For the records that follow, return only the count of lines containing the string "repo".
Segment Start: Information shown
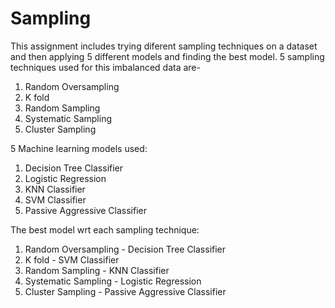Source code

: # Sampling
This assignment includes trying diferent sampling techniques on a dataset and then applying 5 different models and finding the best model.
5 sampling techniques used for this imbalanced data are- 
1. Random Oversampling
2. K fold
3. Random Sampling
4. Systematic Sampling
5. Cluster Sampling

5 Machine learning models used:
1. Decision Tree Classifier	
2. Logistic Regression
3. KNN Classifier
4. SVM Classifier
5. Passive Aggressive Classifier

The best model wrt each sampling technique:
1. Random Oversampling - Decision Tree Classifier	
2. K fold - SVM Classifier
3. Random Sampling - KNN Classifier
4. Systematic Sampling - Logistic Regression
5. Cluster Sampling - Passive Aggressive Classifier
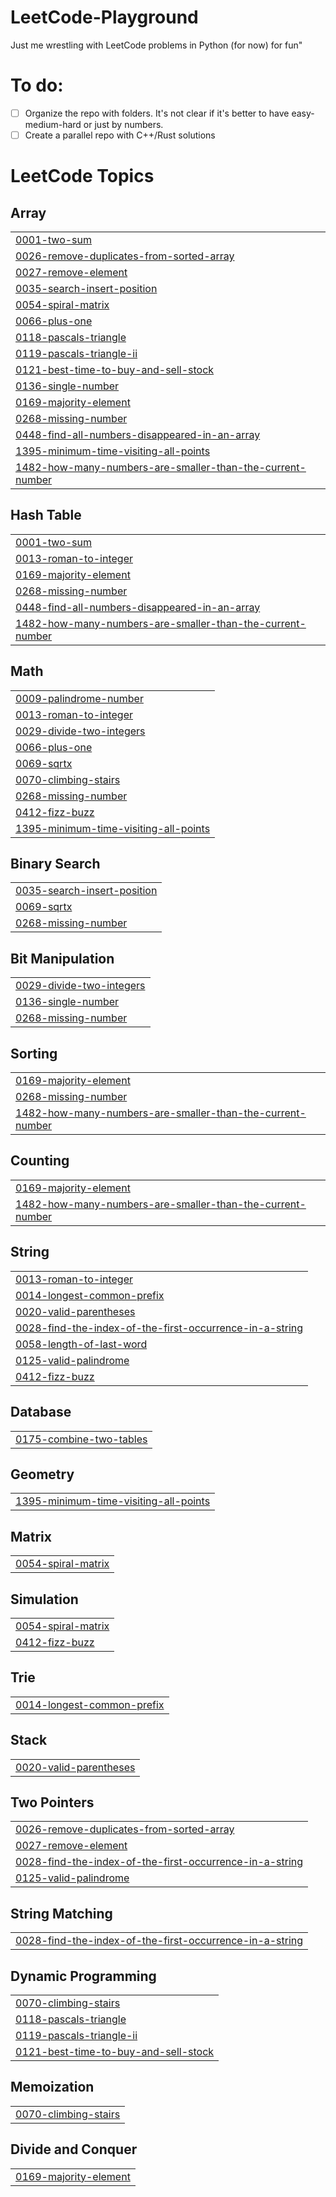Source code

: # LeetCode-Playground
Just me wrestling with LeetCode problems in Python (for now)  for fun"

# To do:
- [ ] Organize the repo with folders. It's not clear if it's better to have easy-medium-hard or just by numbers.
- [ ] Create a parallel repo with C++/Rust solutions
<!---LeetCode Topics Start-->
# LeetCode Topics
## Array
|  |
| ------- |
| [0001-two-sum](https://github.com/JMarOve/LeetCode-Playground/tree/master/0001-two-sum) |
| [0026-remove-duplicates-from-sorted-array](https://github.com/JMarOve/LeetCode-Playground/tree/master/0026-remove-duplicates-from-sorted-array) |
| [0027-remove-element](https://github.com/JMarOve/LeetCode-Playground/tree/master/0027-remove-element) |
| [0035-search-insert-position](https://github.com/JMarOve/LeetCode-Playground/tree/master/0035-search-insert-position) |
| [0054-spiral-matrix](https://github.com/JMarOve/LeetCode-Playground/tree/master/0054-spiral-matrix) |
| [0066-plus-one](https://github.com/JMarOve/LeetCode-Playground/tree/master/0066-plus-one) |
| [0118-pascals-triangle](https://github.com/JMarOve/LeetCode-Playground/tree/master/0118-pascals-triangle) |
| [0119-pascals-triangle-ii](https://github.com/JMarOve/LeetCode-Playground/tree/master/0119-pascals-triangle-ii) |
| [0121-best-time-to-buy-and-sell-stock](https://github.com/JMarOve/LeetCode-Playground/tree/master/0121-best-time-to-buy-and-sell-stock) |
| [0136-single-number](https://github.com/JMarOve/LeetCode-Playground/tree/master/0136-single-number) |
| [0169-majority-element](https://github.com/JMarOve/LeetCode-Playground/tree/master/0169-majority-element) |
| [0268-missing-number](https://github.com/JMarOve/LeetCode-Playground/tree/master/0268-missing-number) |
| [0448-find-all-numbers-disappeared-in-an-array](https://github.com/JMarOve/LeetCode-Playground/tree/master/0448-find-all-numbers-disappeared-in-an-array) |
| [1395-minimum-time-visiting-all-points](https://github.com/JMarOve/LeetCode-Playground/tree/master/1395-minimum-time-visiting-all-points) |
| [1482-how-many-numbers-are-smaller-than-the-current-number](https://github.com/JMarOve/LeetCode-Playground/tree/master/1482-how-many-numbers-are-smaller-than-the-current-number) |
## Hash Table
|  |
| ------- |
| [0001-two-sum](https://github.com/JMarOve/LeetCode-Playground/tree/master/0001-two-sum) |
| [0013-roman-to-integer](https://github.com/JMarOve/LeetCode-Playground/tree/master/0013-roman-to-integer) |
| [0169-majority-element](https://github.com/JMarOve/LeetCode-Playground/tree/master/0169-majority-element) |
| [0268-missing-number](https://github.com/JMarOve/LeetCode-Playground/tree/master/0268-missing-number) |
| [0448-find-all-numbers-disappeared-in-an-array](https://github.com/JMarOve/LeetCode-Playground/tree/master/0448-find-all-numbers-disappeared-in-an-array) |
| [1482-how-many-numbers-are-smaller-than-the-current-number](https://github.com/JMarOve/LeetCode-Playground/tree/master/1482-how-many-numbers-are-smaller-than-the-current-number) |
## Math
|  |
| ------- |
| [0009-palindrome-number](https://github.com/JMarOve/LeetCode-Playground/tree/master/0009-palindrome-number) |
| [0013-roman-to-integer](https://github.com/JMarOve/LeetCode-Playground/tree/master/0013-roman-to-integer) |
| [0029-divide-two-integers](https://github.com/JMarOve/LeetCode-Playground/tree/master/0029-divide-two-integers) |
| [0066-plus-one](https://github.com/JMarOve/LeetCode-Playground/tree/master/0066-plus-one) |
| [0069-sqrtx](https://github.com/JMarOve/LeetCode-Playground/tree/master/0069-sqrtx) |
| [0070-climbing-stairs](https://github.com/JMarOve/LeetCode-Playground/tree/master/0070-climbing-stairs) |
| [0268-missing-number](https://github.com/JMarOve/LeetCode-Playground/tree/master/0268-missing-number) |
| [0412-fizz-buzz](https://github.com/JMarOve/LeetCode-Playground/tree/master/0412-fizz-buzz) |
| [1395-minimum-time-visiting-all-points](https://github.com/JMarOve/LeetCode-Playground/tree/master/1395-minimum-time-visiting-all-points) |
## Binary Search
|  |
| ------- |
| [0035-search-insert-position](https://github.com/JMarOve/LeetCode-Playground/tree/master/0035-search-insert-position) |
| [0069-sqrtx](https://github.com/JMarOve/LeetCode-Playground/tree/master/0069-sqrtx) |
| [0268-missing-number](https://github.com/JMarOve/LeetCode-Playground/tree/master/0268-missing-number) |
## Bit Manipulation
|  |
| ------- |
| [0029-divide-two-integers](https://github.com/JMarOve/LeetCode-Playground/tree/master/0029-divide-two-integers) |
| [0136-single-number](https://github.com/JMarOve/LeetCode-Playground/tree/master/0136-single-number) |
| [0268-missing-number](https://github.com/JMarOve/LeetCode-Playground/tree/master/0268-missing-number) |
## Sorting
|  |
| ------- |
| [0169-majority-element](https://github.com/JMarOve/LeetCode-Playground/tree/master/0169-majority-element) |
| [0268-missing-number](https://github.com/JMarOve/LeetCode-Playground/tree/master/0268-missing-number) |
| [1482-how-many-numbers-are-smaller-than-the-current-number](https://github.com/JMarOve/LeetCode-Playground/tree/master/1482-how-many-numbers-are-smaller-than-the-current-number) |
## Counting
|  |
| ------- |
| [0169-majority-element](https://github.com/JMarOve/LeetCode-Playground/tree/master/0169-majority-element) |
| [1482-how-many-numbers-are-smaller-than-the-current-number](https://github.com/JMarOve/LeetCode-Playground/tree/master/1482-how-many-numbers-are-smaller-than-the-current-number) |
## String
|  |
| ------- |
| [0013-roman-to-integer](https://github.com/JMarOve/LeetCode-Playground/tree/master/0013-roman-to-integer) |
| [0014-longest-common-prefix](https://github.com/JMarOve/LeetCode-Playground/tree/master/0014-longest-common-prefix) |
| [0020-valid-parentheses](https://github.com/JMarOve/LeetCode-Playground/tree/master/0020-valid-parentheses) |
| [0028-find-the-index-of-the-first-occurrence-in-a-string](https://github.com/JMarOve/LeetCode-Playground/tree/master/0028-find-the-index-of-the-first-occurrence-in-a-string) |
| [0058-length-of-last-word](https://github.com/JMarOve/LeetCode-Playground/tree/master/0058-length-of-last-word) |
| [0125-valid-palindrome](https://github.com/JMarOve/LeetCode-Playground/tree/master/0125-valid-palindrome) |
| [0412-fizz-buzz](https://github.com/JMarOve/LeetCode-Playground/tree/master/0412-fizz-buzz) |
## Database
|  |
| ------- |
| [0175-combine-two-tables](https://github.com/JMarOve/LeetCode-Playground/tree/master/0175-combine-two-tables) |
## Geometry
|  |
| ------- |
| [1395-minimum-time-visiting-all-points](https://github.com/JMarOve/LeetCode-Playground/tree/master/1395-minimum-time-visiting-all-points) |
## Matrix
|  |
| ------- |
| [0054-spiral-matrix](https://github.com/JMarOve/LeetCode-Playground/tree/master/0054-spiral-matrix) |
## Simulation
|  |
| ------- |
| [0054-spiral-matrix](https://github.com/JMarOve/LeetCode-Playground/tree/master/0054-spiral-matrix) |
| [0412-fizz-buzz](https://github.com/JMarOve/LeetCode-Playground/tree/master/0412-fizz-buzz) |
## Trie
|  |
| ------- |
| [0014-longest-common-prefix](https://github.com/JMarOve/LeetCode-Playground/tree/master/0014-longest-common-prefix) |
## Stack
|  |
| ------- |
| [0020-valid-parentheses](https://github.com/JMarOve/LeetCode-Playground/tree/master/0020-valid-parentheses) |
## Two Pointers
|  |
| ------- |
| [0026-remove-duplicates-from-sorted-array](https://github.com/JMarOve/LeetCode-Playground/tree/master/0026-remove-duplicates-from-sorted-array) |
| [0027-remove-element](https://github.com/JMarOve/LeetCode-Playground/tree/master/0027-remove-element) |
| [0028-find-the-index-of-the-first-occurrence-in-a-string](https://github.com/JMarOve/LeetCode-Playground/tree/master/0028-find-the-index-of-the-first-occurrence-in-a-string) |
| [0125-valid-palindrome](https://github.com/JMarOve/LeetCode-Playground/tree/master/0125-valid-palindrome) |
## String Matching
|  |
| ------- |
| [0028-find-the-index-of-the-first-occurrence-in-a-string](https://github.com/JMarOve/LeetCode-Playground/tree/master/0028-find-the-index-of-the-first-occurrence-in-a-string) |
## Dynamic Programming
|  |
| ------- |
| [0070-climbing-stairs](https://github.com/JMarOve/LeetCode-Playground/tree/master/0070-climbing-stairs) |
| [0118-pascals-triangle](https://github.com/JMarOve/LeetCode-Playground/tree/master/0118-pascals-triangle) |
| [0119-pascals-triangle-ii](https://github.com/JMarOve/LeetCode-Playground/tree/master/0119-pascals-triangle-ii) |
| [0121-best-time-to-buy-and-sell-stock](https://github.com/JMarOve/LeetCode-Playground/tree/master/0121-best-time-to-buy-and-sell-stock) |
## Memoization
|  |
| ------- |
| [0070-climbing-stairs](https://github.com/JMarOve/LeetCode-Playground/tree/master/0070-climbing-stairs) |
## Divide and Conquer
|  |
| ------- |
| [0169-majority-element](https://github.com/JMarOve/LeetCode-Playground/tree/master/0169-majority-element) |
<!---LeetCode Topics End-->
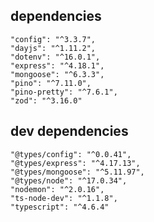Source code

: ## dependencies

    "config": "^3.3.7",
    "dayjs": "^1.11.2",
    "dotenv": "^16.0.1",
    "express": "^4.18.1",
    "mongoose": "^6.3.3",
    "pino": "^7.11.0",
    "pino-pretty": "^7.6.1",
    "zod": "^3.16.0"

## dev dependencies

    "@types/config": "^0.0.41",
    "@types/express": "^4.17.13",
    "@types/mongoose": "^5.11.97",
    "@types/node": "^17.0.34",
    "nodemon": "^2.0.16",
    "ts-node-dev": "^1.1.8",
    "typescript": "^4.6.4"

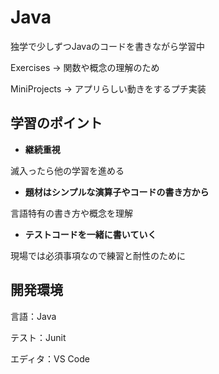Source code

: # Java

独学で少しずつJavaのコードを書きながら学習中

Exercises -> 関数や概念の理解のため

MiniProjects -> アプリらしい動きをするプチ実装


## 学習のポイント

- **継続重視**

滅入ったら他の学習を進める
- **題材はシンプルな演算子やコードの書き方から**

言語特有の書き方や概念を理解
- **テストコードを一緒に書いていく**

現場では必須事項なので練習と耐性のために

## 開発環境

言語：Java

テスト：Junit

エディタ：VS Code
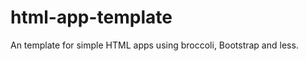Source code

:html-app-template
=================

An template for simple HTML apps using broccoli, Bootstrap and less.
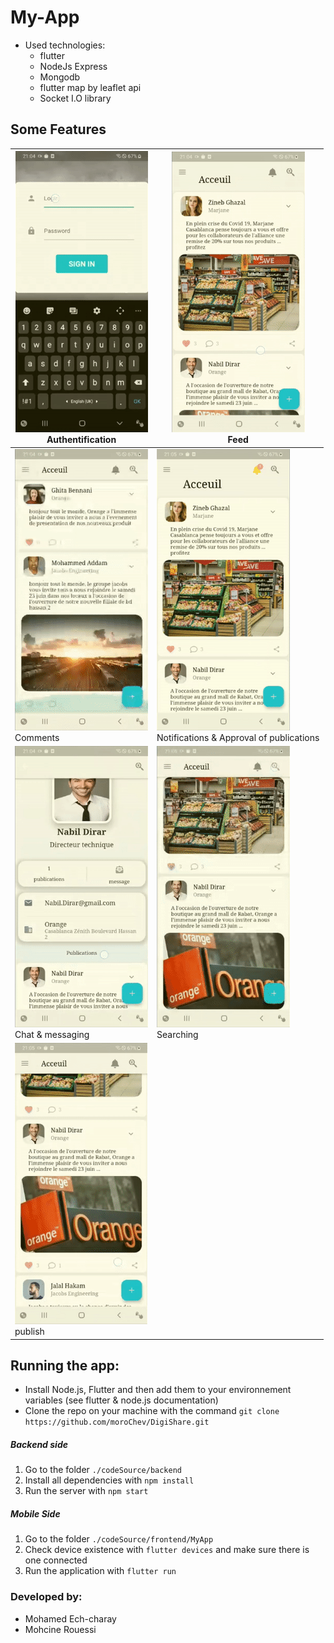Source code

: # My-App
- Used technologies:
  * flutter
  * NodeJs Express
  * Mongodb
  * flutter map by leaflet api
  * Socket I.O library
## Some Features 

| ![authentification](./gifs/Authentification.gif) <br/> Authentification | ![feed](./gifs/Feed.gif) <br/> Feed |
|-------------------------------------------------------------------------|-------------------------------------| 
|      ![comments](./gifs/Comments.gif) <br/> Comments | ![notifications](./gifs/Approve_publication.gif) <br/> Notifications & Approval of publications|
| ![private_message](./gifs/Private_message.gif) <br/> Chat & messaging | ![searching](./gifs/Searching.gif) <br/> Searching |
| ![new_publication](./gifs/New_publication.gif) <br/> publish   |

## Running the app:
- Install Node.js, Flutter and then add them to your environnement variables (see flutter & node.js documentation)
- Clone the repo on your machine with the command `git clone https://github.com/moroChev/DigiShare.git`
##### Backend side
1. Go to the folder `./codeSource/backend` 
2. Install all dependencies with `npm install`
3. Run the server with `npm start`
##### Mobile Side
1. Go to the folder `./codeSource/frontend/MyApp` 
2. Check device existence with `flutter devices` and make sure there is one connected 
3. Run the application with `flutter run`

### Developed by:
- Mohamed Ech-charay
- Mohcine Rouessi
Segment End: Information shown
### Solution
3